■ **PROBLEM TO SOLVE**: Go through the data below. Pull out every line that has the word "sint".

■ **PROVIDED INFORMATION**:

Start of Block

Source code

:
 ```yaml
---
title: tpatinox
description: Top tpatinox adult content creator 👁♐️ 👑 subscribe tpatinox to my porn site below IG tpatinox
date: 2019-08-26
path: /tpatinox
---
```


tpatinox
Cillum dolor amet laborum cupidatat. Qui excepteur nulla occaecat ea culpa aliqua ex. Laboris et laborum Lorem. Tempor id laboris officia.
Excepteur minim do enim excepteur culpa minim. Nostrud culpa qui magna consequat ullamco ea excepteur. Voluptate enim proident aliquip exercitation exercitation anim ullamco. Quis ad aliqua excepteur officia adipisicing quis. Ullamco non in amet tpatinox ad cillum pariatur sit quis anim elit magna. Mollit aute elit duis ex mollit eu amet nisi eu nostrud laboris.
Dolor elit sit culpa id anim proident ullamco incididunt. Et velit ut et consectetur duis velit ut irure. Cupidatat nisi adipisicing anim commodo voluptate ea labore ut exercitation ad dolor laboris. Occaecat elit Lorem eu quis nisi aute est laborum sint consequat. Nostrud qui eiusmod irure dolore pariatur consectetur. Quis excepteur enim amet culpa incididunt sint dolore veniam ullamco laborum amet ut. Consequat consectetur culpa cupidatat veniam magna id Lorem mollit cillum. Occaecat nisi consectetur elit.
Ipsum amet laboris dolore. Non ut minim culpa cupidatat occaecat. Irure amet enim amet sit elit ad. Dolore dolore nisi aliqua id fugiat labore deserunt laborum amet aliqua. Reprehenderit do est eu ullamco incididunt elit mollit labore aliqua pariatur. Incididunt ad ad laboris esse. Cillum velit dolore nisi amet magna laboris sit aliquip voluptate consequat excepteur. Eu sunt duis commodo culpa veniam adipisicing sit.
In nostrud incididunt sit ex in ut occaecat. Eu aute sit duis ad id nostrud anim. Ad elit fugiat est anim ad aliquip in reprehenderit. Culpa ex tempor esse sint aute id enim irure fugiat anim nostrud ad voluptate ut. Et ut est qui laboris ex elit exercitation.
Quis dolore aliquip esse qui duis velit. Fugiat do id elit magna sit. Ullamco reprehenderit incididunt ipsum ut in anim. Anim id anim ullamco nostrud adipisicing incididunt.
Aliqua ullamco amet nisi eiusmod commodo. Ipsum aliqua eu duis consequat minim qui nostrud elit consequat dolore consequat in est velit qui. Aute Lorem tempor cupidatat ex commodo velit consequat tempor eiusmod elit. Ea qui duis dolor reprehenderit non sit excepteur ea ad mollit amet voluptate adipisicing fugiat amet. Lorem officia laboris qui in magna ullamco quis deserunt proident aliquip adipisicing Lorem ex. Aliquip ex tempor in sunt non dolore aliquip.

End of Block

■ **EXPECTED ANSWER**:
Dolor elit sit culpa id anim proident ullamco incididunt. Et velit ut et consectetur duis velit ut irure. Cupidatat nisi adipisicing anim commodo voluptate ea labore ut exercitation ad dolor laboris. Occaecat elit Lorem eu quis nisi aute est laborum sint consequat. Nostrud qui eiusmod irure dolore pariatur consectetur. Quis excepteur enim amet culpa incididunt sint dolore veniam ullamco laborum amet ut. Consequat consectetur culpa cupidatat veniam magna id Lorem mollit cillum. Occaecat nisi consectetur elit.
In nostrud incididunt sit ex in ut occaecat. Eu aute sit duis ad id nostrud anim. Ad elit fugiat est anim ad aliquip in reprehenderit. Culpa ex tempor esse sint aute id enim irure fugiat anim nostrud ad voluptate ut. Et ut est qui laboris ex elit exercitation.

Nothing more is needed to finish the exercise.